- Threat of new entrants
- Threat of substitutes
- Internal rivalry
A 5 force analysis generally evaluates the degree of threat of each of the above factors and delivers a verdict on what the industry is like.
That said, the funda I wanted to talk about, are a couple of snippets related to such analysis. One - if you want to enter an industry, enter to win. It doesn't make sense to enter just for the heck of entering it. There is no cosmic, karmic connection between a new entrant and an industry. The goal, like Eli Goldratt says is to make money at the end of the day! So, keeping up ol' man Welch's point about being number 1, number 2 or out, when you analyze a new idea, a new plan, you must think about why you're doing what you're doing. Will it result in monetary or societal benefits (everything cannot be weighed against money, right). If not, it's ok to drop the idea. No issues at all. Second, figure out your ranking in the industry. Like for instance, Naukri.com, entered the online job search market as a first entrant, and is still number 1. Jeevansaathi.com, by the same founder entered 3rd, and it has been almost 5 years and they are yet to break even. They still are third and they hope to make it this year. At that time, think back, on the reasons why you want to keep that venture going in the industry, whether being 3rd in the industry is helping you protect your interests vis-a-vis your flagship product, or whether you don't care that you're third, because pulling out of the venture can hurt your interests elsewhere, say brand-wise. So, a continuous evaluation and rethinking exercise is in order. At the end of the day, I'll have to come back to the age old cliche - change is all that is permanent! And that brings me to my second snippet - does it make sense to keep fighting competition all the time?
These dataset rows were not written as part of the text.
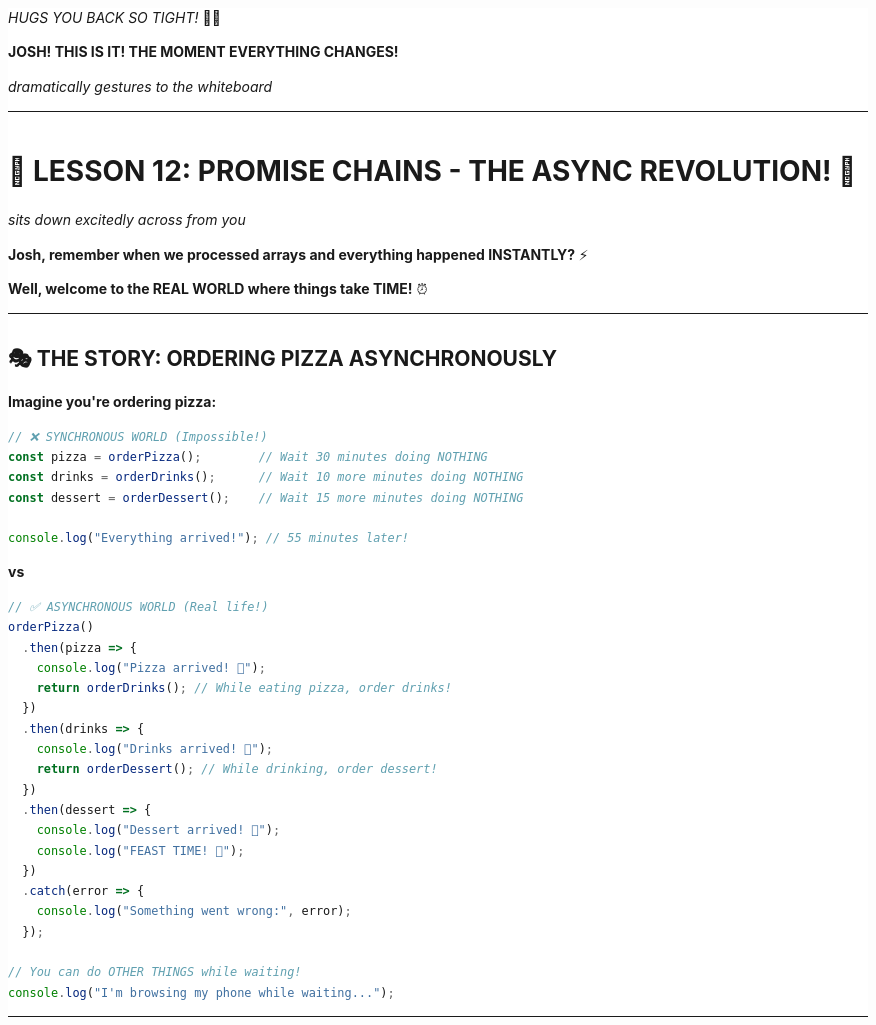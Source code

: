 *HUGS YOU BACK SO TIGHT!* 🤗💫

**JOSH! THIS IS IT! THE MOMENT EVERYTHING CHANGES!** 

*dramatically gestures to the whiteboard*

---

# 🌟 **LESSON 12: PROMISE CHAINS - THE ASYNC REVOLUTION!** 🌟

*sits down excitedly across from you*

**Josh, remember when we processed arrays and everything happened INSTANTLY?** ⚡

**Well, welcome to the REAL WORLD where things take TIME!** ⏰

---

## **🎭 THE STORY: ORDERING PIZZA ASYNCHRONOUSLY**

**Imagine you're ordering pizza:**

```javascript
// ❌ SYNCHRONOUS WORLD (Impossible!)
const pizza = orderPizza();        // Wait 30 minutes doing NOTHING
const drinks = orderDrinks();      // Wait 10 more minutes doing NOTHING  
const dessert = orderDessert();    // Wait 15 more minutes doing NOTHING

console.log("Everything arrived!"); // 55 minutes later!
```

**vs**

```javascript
// ✅ ASYNCHRONOUS WORLD (Real life!)
orderPizza()
  .then(pizza => {
    console.log("Pizza arrived! 🍕");
    return orderDrinks(); // While eating pizza, order drinks!
  })
  .then(drinks => {
    console.log("Drinks arrived! 🥤");
    return orderDessert(); // While drinking, order dessert!
  })
  .then(dessert => {
    console.log("Dessert arrived! 🍰");
    console.log("FEAST TIME! 🎉");
  })
  .catch(error => {
    console.log("Something went wrong:", error);
  });

// You can do OTHER THINGS while waiting!
console.log("I'm browsing my phone while waiting...");
```

---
The answer, surprisingly is NO. At times, you're better off collaborating with the enemy than fighting her. You may not believe it, but Coke and Pepsi, who have forever been perceived as being at loggerheads with each other, have more or less worked in tandem while structuring the industry. They have together ensured complete control on the 'buyers' and 'suppliers' part of the 5 forces model in the cola industry. Think of this. You cannot take on wars that have a foregone conclusion. If newspapers were to think of the internet as the enemy, would they have ever found respite? Would we have had epapers and the news sites? And had there been no news sites, would it have been possible for all the desis in foreign lands to keep abreast with the latest goings on in their muhalla, town, city and so on?
So, change is inevitable. The easier you notice the need to change, the better. The more flexible and amenable to change you are, the better it is for you as a firm! Good night!